[Athen] Copyright law woes

Kate Deibel kndeibel at syr.edu
Mon Jun 15 08:17:17 PDT 2020


Librarian here, but not one specializing in copyright law.

The Association of Research Libraries released a great white paper on the intersection of legal aspects of fair use, copyright, and accessibility (PDF)<https://www.arl.org/wp-content/uploads/2019/08/2019.07.15-white-paper-law-and-accessible-texts.pdf>. One of the main interpretations that come from this paper is that the current accessibility law precedents give a lot of options when accessibility is the issue. The biggest issue is in regard to sharing the remediated copies, which ultimately seems to be at the publisher's discretion.

I concur with George that since you could legitimately get a copy of the ebook from the library via interlibrary loan, grabbing the necessary set of pages should be within legal means. Eventually, the instructor should, via fair use doctrine, inquire about permissions to use the materials on a long term basis.

I would caution against assuming that e-book excerpt equals accessible PDF. My experience is that most ebooks may have accessible text but that's it. Tables, images, and other markup may be quite bad if the originating content is a PDF. DRM protected ebooks in particular are headaches since most publishers only test for access by popular screen readers but not other reading tools like Read&Write or other text-to-speech tools. It's weird to have a document that can be read by JAWS but not a lighter weight reader tool. Fortunately, DRM stripping for accessibility needs is permitted by the Chafee amendment in the United States (as covered in the aforementioned white paper).

I would still talk with your library and legal counsel for more insight.

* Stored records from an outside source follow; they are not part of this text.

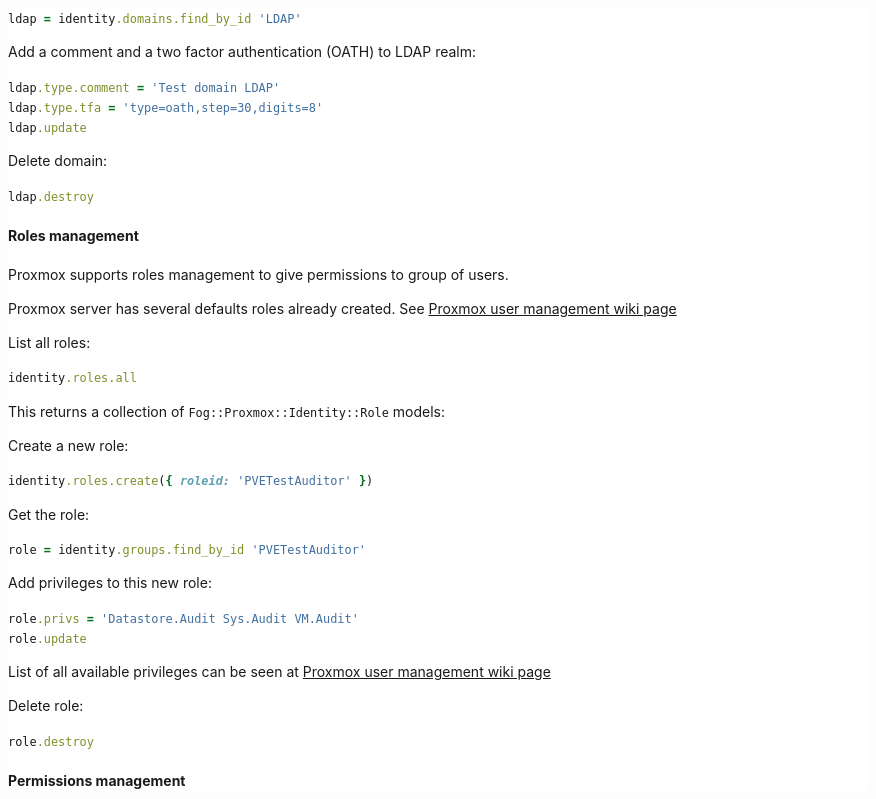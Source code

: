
 ```ruby
ldap = identity.domains.find_by_id 'LDAP'
```

Add a comment and a two factor authentication (OATH) to LDAP realm:

```ruby
ldap.type.comment = 'Test domain LDAP'
ldap.type.tfa = 'type=oath,step=30,digits=8'
ldap.update
```

Delete domain:

```ruby
ldap.destroy
```

#### Roles management

Proxmox supports roles management to give permissions to group of users.

Proxmox server has several defaults roles already created. See [Proxmox user management wiki page](https://pve.proxmox.com/wiki/User_Management)

List all roles:

```ruby
identity.roles.all
```

This returns a collection of `Fog::Proxmox::Identity::Role` models:

Create a new role:

```ruby
identity.roles.create({ roleid: 'PVETestAuditor' })
```

Get the role:

```ruby
role = identity.groups.find_by_id 'PVETestAuditor'
```

Add privileges to this new role:

```ruby
role.privs = 'Datastore.Audit Sys.Audit VM.Audit'
role.update
```

List of all available privileges can be seen at [Proxmox user management wiki page](https://pve.proxmox.com/wiki/User_Management)

Delete role:

```ruby
role.destroy
```

#### Permissions management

Do share that white paper, though.

Katherine (Kate) Deibel | PhD
Inclusion & Accessibility Librarian
Syracuse University Libraries
T 315.443.7178
kndeibel at syr.edu<mailto:kndeibel at syr.edu>
222 Waverly Ave., Syracuse, NY 13244
Syracuse University

From: athen-list <athen-list-bounces at mailman12.u.washington.edu> On Behalf Of kerscher at montana.com
Sent: Saturday, June 13, 2020 10:23 AM
To: 'Access Technology Higher Education Network' <athen-list at u.washington.edu>
Subject: Re: [Athen] Copyright law woes

Dear Debee,

I am not a lawyer and do not give copyright advice. However, whatever gave the professor the right to grab a few pages from a title, I would guess the fair use doctrine, would also give the right to copy and paste the same amount from a digital version, IMO (non-legal).
You could certainly send a link to the professor of the digital version and have him or her grab it from that version, and of course, the professor must have the legal right to the digital version either by purchasing it or getting it from the library.

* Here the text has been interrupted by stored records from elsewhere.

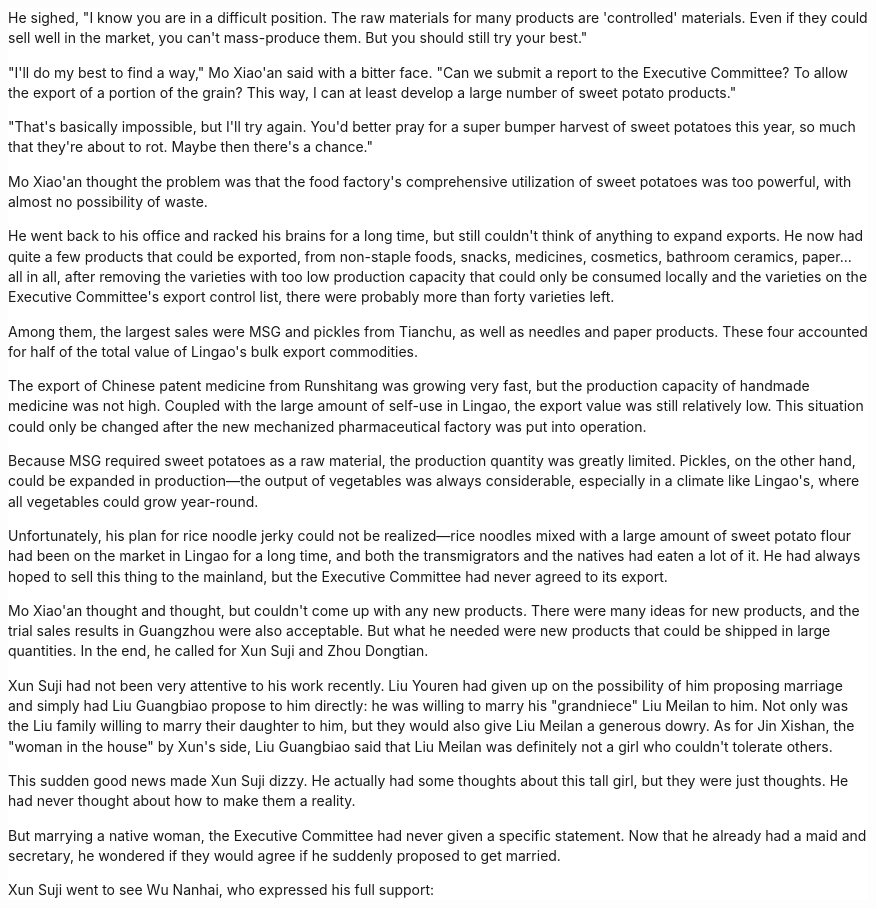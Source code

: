 He sighed, "I know you are in a difficult position. The raw materials for many products are 'controlled' materials. Even if they could sell well in the market, you can't mass-produce them. But you should still try your best."

"I'll do my best to find a way," Mo Xiao'an said with a bitter face. "Can we submit a report to the Executive Committee? To allow the export of a portion of the grain? This way, I can at least develop a large number of sweet potato products."

"That's basically impossible, but I'll try again. You'd better pray for a super bumper harvest of sweet potatoes this year, so much that they're about to rot. Maybe then there's a chance."

Mo Xiao'an thought the problem was that the food factory's comprehensive utilization of sweet potatoes was too powerful, with almost no possibility of waste.

He went back to his office and racked his brains for a long time, but still couldn't think of anything to expand exports. He now had quite a few products that could be exported, from non-staple foods, snacks, medicines, cosmetics, bathroom ceramics, paper... all in all, after removing the varieties with too low production capacity that could only be consumed locally and the varieties on the Executive Committee's export control list, there were probably more than forty varieties left.

Among them, the largest sales were MSG and pickles from Tianchu, as well as needles and paper products. These four accounted for half of the total value of Lingao's bulk export commodities.

The export of Chinese patent medicine from Runshitang was growing very fast, but the production capacity of handmade medicine was not high. Coupled with the large amount of self-use in Lingao, the export value was still relatively low. This situation could only be changed after the new mechanized pharmaceutical factory was put into operation.

Because MSG required sweet potatoes as a raw material, the production quantity was greatly limited. Pickles, on the other hand, could be expanded in production—the output of vegetables was always considerable, especially in a climate like Lingao's, where all vegetables could grow year-round.

Unfortunately, his plan for rice noodle jerky could not be realized—rice noodles mixed with a large amount of sweet potato flour had been on the market in Lingao for a long time, and both the transmigrators and the natives had eaten a lot of it. He had always hoped to sell this thing to the mainland, but the Executive Committee had never agreed to its export.

Mo Xiao'an thought and thought, but couldn't come up with any new products. There were many ideas for new products, and the trial sales results in Guangzhou were also acceptable. But what he needed were new products that could be shipped in large quantities. In the end, he called for Xun Suji and Zhou Dongtian.

Xun Suji had not been very attentive to his work recently. Liu Youren had given up on the possibility of him proposing marriage and simply had Liu Guangbiao propose to him directly: he was willing to marry his "grandniece" Liu Meilan to him. Not only was the Liu family willing to marry their daughter to him, but they would also give Liu Meilan a generous dowry. As for Jin Xishan, the "woman in the house" by Xun's side, Liu Guangbiao said that Liu Meilan was definitely not a girl who couldn't tolerate others.

This sudden good news made Xun Suji dizzy. He actually had some thoughts about this tall girl, but they were just thoughts. He had never thought about how to make them a reality.

But marrying a native woman, the Executive Committee had never given a specific statement. Now that he already had a maid and secretary, he wondered if they would agree if he suddenly proposed to get married.

Xun Suji went to see Wu Nanhai, who expressed his full support:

Agree this is a real pain and it would be far better to work from the digital version of content for these purposes.

Best
George


From: athen-list <athen-list-bounces at mailman12.u.washington.edu<mailto:athen-list-bounces at mailman12.u.washington.edu>> On Behalf Of Deborah Armstrong
Sent: Friday, June 12, 2020 5:08 PM
To: Access Technology Higher Education Network <athen-list at u.washington.edu<mailto:athen-list at u.washington.edu>>
Subject: [Athen] Copyright law woes

So here's a typical scenario: instructor posts a reading assignment on Canvas today that's due by middle of next week. The instructor grabbed a literature anthology off her shelf at home, scanned a few pages and posted a PDF.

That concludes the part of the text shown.